Tuesday, April 25, 2006

Being Alone

This past Thursday, I had business in Edmonton with a colleague who rode along on the way up. On the way back, I drove alone, and it was wonderful — like something you've missed desperately without realizing it.

To be sure, I've had my alone times each morning on my daily walk, but somehow the focus on listening to the lectures or sermons makes it a different sort of alone time. And also, there have been times alone in the house when no one else is there — physically, anyway. But somehow peoples' auras still remain behind in so many ways that one doesn't really get quite the same sense.

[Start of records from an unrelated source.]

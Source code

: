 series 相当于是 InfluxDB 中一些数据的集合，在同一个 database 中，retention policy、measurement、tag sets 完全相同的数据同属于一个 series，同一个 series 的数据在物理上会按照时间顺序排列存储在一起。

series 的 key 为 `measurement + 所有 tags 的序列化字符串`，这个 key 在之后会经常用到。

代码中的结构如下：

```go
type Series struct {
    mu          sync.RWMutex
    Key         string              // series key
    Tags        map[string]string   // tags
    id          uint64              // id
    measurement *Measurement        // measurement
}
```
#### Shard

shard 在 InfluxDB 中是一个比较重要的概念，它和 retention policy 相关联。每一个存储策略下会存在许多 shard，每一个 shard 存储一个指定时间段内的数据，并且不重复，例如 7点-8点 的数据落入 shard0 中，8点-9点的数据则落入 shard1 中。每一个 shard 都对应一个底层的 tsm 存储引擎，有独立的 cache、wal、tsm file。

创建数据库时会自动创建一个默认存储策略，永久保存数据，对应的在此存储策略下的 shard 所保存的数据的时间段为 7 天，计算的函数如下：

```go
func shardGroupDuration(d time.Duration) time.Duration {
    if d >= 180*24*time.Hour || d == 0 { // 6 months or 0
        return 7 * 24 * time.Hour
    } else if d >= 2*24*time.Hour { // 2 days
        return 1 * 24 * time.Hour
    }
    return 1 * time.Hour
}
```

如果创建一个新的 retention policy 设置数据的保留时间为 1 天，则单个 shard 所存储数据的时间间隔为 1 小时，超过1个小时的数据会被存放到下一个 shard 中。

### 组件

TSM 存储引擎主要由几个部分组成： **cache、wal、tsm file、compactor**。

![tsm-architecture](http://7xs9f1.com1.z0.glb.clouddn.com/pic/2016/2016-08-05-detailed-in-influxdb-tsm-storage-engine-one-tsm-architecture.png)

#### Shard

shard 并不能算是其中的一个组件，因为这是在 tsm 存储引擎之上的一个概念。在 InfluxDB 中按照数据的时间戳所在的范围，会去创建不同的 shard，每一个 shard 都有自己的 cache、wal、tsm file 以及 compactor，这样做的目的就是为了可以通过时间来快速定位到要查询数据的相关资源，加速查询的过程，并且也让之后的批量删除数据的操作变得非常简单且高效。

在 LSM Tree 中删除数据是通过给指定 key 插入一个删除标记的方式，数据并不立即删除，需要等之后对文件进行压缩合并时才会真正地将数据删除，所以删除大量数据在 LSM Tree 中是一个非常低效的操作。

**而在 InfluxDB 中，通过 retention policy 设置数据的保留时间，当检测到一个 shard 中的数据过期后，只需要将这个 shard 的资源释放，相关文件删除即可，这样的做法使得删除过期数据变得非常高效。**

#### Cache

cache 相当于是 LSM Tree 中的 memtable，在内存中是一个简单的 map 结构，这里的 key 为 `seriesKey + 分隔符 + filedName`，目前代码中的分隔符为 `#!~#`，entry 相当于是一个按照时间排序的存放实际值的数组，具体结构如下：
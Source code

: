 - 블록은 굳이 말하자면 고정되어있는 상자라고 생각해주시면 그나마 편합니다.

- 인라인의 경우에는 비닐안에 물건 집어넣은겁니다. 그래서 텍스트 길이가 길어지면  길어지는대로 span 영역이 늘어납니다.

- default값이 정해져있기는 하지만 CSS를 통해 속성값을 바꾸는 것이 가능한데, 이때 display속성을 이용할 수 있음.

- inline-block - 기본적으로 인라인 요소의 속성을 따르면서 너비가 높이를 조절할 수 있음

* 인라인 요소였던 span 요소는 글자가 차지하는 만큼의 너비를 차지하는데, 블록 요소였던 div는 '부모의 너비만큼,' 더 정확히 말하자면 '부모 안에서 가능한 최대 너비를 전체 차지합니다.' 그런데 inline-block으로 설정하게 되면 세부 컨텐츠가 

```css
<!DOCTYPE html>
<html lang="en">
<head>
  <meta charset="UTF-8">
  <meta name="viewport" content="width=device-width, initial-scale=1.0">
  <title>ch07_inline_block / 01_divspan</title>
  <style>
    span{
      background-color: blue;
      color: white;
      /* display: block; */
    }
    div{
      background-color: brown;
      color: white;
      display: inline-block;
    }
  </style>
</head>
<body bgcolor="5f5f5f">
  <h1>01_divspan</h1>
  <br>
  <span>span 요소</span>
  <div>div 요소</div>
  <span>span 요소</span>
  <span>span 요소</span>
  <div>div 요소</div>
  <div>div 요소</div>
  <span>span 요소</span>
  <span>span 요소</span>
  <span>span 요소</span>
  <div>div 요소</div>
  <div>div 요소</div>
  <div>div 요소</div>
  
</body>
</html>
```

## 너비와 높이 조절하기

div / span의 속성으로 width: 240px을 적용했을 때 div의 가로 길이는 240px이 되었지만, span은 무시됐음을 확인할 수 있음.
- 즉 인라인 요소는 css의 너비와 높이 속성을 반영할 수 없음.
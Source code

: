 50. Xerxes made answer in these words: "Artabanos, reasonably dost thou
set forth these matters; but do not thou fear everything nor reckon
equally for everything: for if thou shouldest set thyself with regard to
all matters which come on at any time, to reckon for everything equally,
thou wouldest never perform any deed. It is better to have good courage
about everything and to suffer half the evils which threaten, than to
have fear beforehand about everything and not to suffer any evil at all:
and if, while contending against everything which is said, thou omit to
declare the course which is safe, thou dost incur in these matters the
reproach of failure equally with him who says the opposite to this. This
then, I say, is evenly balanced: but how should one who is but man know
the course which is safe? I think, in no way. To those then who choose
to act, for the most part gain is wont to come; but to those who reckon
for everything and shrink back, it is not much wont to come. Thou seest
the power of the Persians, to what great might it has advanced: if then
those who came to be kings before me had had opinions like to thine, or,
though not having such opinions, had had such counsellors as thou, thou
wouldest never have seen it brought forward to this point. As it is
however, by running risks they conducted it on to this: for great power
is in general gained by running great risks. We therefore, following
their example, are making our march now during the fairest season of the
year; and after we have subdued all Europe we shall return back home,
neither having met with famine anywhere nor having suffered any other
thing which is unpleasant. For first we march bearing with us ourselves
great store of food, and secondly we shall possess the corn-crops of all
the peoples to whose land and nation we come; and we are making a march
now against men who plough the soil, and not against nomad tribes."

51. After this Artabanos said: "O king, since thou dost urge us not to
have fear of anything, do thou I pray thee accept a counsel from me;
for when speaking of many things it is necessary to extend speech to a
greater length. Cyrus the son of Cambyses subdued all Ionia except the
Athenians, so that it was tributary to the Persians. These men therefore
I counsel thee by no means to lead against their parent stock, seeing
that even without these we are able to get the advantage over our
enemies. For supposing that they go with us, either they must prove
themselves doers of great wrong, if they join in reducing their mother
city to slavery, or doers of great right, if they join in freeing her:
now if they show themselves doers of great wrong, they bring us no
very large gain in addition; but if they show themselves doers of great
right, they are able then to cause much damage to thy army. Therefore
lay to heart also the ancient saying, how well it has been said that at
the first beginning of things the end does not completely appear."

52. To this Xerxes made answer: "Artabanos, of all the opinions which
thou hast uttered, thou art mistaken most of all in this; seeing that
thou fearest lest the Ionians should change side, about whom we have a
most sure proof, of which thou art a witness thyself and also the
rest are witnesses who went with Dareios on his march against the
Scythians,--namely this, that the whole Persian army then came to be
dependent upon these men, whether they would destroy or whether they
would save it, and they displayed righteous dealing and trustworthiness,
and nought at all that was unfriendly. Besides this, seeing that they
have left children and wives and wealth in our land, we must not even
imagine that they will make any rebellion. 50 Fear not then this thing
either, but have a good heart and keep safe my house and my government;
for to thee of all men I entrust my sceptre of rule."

With all the activities surrounding my son's wedding this past weekend, and with so many other things before that, I have not had the opportunity for the times of aloneness that my soul seems to need — or is it that I have not disciplined myself to take such sabbath times? Whichever it is, I am sure that without the tradition of silence at the end of the Maundy Thursday service, and the periods of silence throughout the Good Friday service that we were able to attend at the local Anglican church, I may not have made it through these last weeks with my sanity intact.

This blog has been an obvious indicator of the lack of silence and aloneness in my life. I'm coming to realize that blogging — at least for me — is something that flows out of that sabbath alone time. The thoughts and reflections that run around in my head never properly gel otherwise — they remain just impressions, feelings, at best half-articulated ideas. So even when time and access to one of our computers is available, the capacity to get into the space of writing is simply not there.

Seen this way, perhaps struggles with the discipline of blogging, or journaling, is not so much a failure in and of itself, but rather a symptom of a failure to to maintain the discipline of sabbath — of wasting time on God, because He is worth more than the various and sundry other things that so absorb my time.

Of course, this raises the question, How then shall I rearrange my life to respond to this insight? That too may require some alone time.